◆ ABOUT THIS TASK ◆
Please write out exactly the lines of the data below from the line holding "the convolving kernel." through the line holding "The forward method", and leave out the rest.

Data items
▽
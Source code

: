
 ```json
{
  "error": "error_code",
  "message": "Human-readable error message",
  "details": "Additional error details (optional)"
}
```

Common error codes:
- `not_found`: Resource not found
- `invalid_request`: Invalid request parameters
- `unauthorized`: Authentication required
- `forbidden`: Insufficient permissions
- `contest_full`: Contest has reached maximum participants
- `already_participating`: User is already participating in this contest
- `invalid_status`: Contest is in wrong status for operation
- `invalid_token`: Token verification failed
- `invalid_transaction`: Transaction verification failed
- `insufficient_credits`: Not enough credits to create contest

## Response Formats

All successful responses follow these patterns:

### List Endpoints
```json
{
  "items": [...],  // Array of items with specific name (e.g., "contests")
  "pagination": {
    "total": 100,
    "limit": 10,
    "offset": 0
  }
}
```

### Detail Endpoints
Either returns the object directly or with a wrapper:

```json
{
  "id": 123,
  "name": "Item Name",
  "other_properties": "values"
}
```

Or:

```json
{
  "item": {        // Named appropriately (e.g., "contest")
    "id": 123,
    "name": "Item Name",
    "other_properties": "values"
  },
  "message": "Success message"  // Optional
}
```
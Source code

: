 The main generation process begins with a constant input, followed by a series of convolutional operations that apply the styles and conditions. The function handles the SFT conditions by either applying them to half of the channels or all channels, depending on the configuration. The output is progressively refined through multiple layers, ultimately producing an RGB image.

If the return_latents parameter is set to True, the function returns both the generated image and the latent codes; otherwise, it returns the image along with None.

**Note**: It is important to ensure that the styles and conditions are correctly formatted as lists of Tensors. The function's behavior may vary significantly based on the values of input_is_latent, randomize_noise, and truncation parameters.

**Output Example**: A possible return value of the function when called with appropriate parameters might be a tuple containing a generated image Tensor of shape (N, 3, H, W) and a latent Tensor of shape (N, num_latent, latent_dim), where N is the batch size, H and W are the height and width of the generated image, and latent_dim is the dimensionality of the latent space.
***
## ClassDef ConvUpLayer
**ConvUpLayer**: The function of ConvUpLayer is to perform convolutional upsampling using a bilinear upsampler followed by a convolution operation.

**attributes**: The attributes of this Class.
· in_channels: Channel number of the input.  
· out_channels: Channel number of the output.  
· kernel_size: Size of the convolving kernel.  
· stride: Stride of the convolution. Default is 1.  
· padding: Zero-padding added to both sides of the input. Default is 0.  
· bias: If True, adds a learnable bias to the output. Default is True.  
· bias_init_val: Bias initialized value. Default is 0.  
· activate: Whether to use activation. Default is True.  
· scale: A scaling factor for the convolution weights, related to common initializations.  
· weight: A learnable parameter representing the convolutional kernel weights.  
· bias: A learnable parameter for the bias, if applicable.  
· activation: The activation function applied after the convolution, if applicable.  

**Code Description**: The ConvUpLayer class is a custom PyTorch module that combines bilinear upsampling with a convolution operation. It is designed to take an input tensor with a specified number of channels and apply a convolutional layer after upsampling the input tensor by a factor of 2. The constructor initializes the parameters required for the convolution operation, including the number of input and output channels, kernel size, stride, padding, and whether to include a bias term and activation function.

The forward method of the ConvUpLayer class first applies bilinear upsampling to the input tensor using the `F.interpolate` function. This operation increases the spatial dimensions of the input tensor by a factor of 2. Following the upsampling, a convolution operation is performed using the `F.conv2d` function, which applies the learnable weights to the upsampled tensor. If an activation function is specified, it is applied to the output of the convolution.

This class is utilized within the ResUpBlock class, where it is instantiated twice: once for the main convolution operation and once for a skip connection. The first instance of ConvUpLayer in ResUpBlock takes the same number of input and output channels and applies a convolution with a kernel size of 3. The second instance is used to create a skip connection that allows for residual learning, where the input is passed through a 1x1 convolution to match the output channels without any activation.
△
◆ SOLUTION BELOW ◆
· kernel_size: Size of the convolving kernel.  
· stride: Stride of the convolution. Default is 1.  
· padding: Zero-padding added to both sides of the input. Default is 0.  
· bias: If True, adds a learnable bias to the output. Default is True.  
· bias_init_val: Bias initialized value. Default is 0.  
· activate: Whether to use activation. Default is True.  
· scale: A scaling factor for the convolution weights, related to common initializations.  
· weight: A learnable parameter representing the convolutional kernel weights.  
· bias: A learnable parameter for the bias, if applicable.  
· activation: The activation function applied after the convolution, if applicable.  

**Code Description**: The ConvUpLayer class is a custom PyTorch module that combines bilinear upsampling with a convolution operation. It is designed to take an input tensor with a specified number of channels and apply a convolutional layer after upsampling the input tensor by a factor of 2. The constructor initializes the parameters required for the convolution operation, including the number of input and output channels, kernel size, stride, padding, and whether to include a bias term and activation function.

The forward method of the ConvUpLayer class first applies bilinear upsampling to the input tensor using the `F.interpolate` function. This operation increases the spatial dimensions of the input tensor by a factor of 2. Following the upsampling, a convolution operation is performed using the `F.conv2d` function, which applies the learnable weights to the upsampled tensor. If an activation function is specified, it is applied to the output of the convolution.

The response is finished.